Records provided:
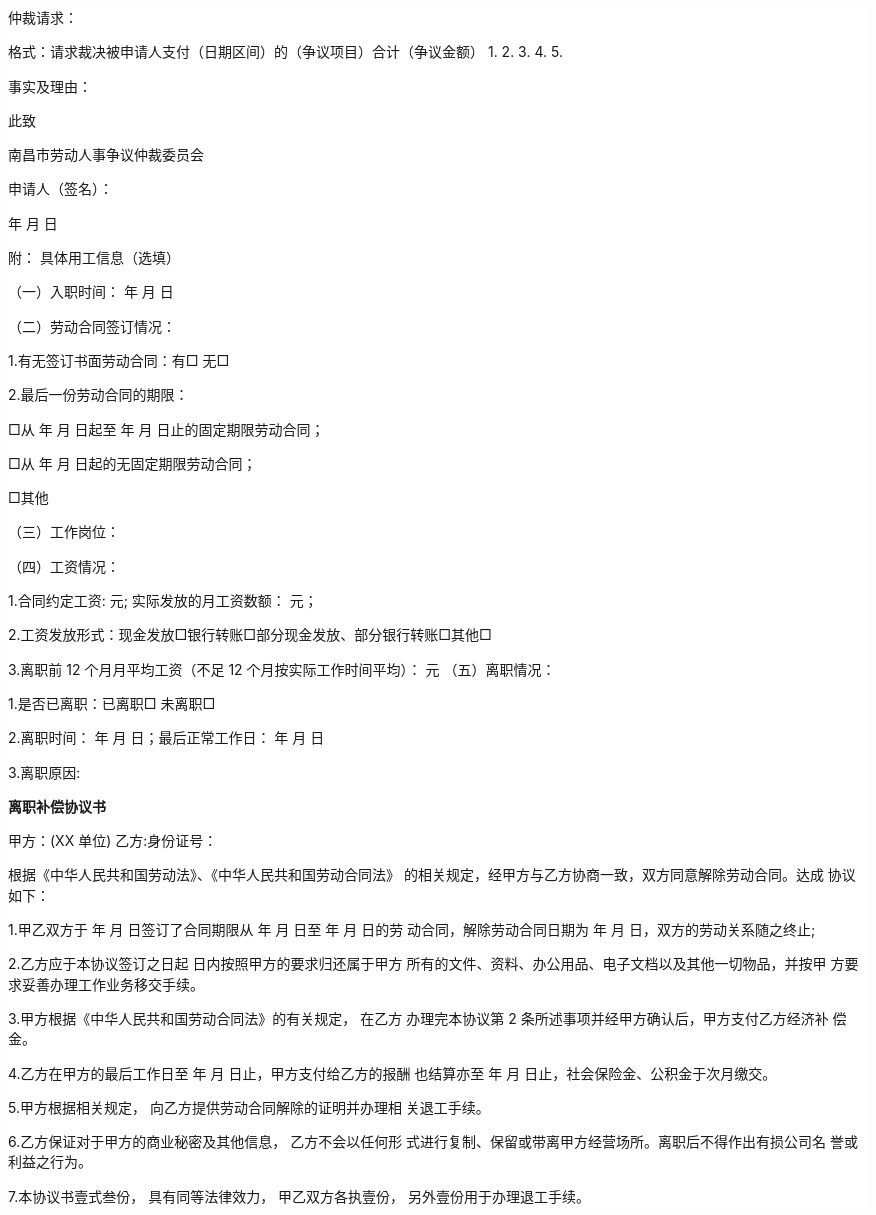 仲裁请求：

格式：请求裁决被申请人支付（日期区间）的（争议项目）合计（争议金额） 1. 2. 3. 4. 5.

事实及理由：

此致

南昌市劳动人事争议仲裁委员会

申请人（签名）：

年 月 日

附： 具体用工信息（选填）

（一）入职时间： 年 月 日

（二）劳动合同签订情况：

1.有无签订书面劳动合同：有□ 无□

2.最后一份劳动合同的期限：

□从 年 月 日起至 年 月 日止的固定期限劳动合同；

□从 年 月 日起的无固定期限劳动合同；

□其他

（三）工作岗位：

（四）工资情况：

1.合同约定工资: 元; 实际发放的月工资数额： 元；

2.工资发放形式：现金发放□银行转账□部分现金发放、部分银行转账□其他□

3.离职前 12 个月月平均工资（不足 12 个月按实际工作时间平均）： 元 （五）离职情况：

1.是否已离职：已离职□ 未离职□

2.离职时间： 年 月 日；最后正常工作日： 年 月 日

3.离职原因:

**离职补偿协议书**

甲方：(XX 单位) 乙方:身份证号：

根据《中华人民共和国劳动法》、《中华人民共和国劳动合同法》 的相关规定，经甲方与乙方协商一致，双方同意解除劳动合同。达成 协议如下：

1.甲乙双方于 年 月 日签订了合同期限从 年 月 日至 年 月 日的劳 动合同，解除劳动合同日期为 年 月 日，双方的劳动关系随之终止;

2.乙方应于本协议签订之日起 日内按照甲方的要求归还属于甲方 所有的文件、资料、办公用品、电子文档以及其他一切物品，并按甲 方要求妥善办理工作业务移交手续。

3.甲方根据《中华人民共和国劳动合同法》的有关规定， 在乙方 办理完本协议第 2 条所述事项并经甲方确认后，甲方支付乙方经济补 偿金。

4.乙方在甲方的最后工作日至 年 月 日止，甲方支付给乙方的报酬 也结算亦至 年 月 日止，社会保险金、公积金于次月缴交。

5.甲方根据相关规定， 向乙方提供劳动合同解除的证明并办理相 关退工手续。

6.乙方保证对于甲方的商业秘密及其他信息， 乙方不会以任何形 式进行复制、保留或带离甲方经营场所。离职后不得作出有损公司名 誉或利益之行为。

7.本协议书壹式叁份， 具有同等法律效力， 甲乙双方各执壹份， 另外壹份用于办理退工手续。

What the task requires: What lines hold the string "中华人民共和国劳动合同法"? Pick them out of the data.

Task output:
根据《中华人民共和国劳动法》、《中华人民共和国劳动合同法》 的相关规定，经甲方与乙方协商一致，双方同意解除劳动合同。达成 协议如下：
3.甲方根据《中华人民共和国劳动合同法》的有关规定， 在乙方 办理完本协议第 2 条所述事项并经甲方确认后，甲方支付乙方经济补 偿金。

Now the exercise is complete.